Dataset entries
+===+

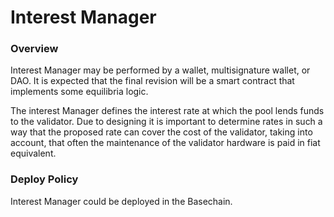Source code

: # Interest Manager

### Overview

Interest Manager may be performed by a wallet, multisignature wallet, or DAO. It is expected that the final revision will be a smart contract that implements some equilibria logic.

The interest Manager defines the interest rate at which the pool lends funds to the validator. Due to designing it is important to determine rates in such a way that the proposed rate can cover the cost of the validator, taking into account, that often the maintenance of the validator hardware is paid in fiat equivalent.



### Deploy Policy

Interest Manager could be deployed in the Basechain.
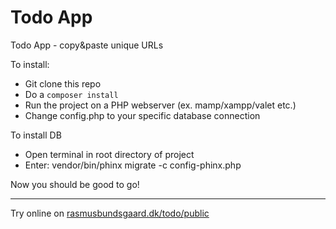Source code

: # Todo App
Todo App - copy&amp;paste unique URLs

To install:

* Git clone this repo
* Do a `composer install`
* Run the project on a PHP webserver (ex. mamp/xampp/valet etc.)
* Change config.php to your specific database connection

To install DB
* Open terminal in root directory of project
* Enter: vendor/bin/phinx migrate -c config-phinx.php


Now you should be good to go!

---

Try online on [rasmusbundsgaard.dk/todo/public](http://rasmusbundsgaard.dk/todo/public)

+===+

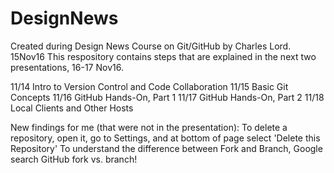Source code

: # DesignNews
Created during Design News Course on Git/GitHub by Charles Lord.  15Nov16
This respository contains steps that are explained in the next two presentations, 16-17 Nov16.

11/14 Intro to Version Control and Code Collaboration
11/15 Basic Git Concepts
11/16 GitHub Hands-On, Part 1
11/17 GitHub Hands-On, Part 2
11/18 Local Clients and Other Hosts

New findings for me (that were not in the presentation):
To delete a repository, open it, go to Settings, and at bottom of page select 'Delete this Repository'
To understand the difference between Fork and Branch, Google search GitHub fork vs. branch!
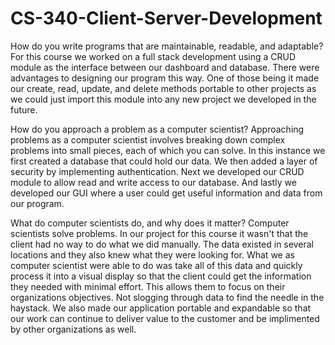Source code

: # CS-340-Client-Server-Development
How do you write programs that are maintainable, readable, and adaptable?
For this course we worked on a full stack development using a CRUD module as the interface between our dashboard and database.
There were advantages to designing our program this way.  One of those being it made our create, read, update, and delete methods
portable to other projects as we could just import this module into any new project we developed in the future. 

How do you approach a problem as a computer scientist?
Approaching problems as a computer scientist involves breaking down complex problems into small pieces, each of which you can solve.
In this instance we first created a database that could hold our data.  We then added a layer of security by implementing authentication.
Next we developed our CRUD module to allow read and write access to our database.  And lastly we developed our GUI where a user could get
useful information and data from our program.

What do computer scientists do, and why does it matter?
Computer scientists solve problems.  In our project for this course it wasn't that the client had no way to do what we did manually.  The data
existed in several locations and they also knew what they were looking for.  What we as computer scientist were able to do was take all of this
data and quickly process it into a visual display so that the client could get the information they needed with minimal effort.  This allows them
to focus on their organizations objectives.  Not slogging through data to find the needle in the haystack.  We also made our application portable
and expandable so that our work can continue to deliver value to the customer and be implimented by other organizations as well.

+===+

Go through the data, and copy each line in which the word "write" appears.

How do you write programs that are maintainable, readable, and adaptable?
Next we developed our CRUD module to allow read and write access to our database.  And lastly we developed our GUI where a user could get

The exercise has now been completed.